[Start of section]

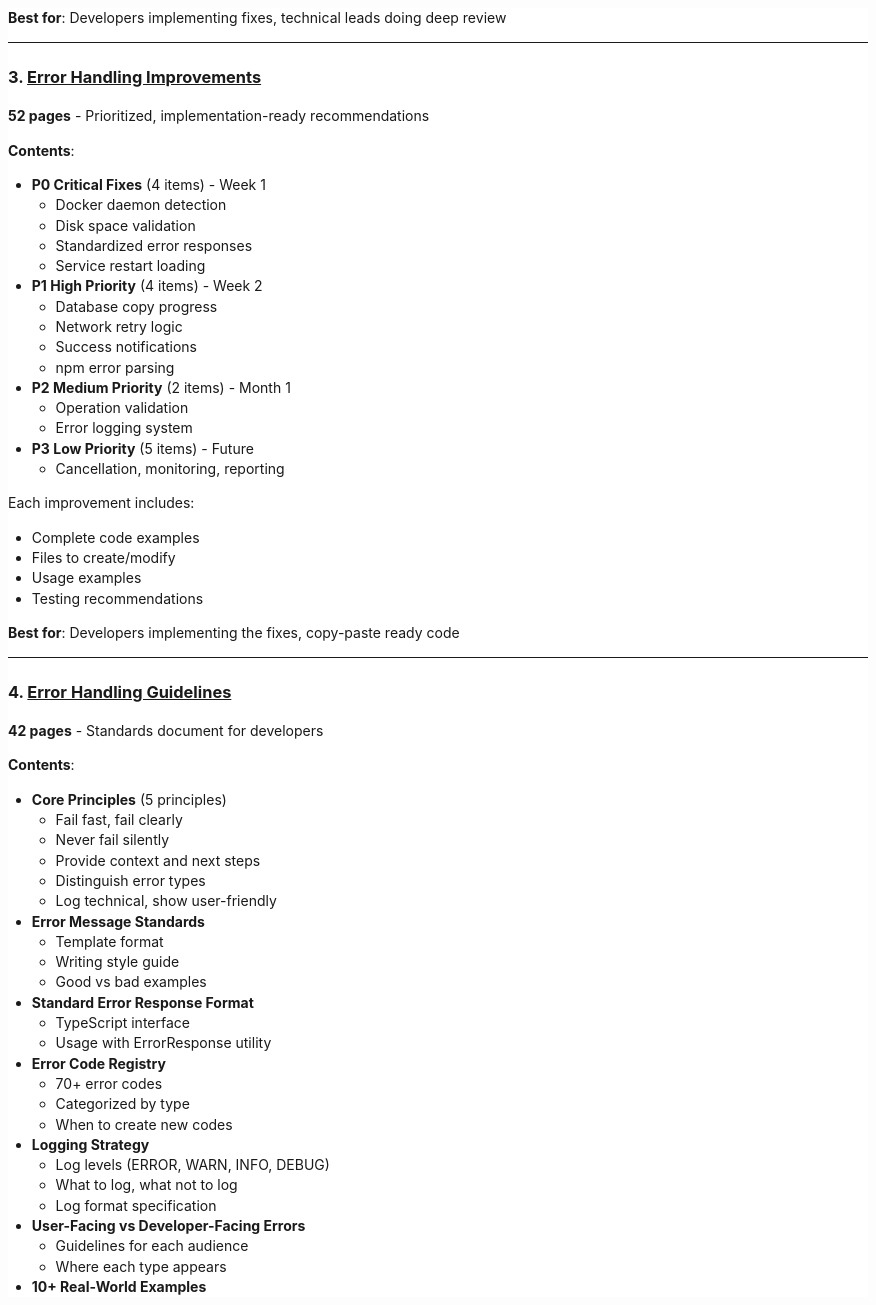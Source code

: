 **Best for**: Developers implementing fixes, technical leads doing deep review

---

### 3. [Error Handling Improvements](/docs/error-handling-improvements.md)
**52 pages** - Prioritized, implementation-ready recommendations

**Contents**:
- **P0 Critical Fixes** (4 items) - Week 1
  - Docker daemon detection
  - Disk space validation
  - Standardized error responses
  - Service restart loading
- **P1 High Priority** (4 items) - Week 2
  - Database copy progress
  - Network retry logic
  - Success notifications
  - npm error parsing
- **P2 Medium Priority** (2 items) - Month 1
  - Operation validation
  - Error logging system
- **P3 Low Priority** (5 items) - Future
  - Cancellation, monitoring, reporting

Each improvement includes:
- Complete code examples
- Files to create/modify
- Usage examples
- Testing recommendations

**Best for**: Developers implementing the fixes, copy-paste ready code

---

### 4. [Error Handling Guidelines](/docs/error-handling-guidelines.md)
**42 pages** - Standards document for developers

**Contents**:
- **Core Principles** (5 principles)
  - Fail fast, fail clearly
  - Never fail silently
  - Provide context and next steps
  - Distinguish error types
  - Log technical, show user-friendly
- **Error Message Standards**
  - Template format
  - Writing style guide
  - Good vs bad examples
- **Standard Error Response Format**
  - TypeScript interface
  - Usage with ErrorResponse utility
- **Error Code Registry**
  - 70+ error codes
  - Categorized by type
  - When to create new codes
- **Logging Strategy**
  - Log levels (ERROR, WARN, INFO, DEBUG)
  - What to log, what not to log
  - Log format specification
- **User-Facing vs Developer-Facing Errors**
  - Guidelines for each audience
  - Where each type appears
- **10+ Real-World Examples**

[End of section]

* [What to work on]
Only lines holding the word "technical" are wanted, so copy each of them from the records above.

* [Output of the task]
: **Best for**: Developers implementing fixes, technical leads doing deep review
  - Log technical, show user-friendly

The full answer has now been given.